What you output must be the exact lines from the first line of the data through the one holding "sooner that it", with no pictures.

[Records shown]
-=-=-

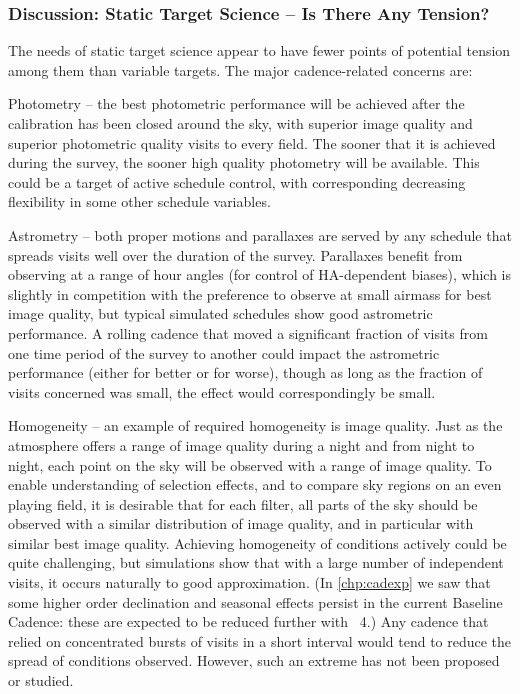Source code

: 
\subsubsection{Discussion: Static Target Science -- Is There Any Tension?}

The needs of static target science appear to have fewer points of
potential tension among them than variable targets.  The major
cadence-related concerns are:

\begin{description}

\item{Photometry} -- the best photometric performance will be achieved
after the calibration has been closed around the sky, with superior image
quality and superior photometric quality visits to every field.  The
sooner that it is achieved during the survey, the sooner high quality
photometry will be available.  This could be a target of active schedule
control, with corresponding decreasing flexibility in some other
schedule variables.

\item{Astrometry} -- both proper motions and parallaxes are served by
any schedule that spreads visits well over the duration of the survey.
Parallaxes benefit from observing at a range of hour angles (for control of HA-dependent biases),
which is slightly in competition with the preference to observe at small airmass
for best image quality, but typical simulated schedules show good
astrometric performance. A rolling cadence that moved a significant
fraction of visits from one time period of the survey to another could
impact the astrometric performance (either for better or for worse),
though as long as the fraction of visits concerned was small, the effect
would correspondingly be small.

\item{Homogeneity} -- an  example of required homogeneity is image
quality. Just as the atmosphere offers a range of image quality during a
night and from night to night, each point on the sky will be observed
with a range of image quality.  To enable understanding of selection
effects, and to compare sky regions on an even playing field, it is
desirable that for each filter, all parts of the sky should be observed
with a similar distribution of image quality, and in particular with
similar best image quality. Achieving homogeneity of conditions actively
could be quite challenging, but simulations show that with a large
number of independent visits, it occurs naturally to good approximation.
(In \autoref{chp:cadexp} we saw that some higher order declination and seasonal effects persist in the current Baseline Cadence: these are expected to be reduced further with \OpSim~4.)
Any cadence that relied on concentrated bursts of visits in a short
interval would tend to reduce the spread of conditions observed.
However, such an extreme has not been proposed or studied.


\end{description}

-=-=-

[Solved problem]
Source code

: 
\subsubsection{Discussion: Static Target Science -- Is There Any Tension?}

The needs of static target science appear to have fewer points of
potential tension among them than variable targets.  The major
cadence-related concerns are:

\begin{description}

\item{Photometry} -- the best photometric performance will be achieved
after the calibration has been closed around the sky, with superior image
quality and superior photometric quality visits to every field.  The
sooner that it is achieved during the survey, the sooner high quality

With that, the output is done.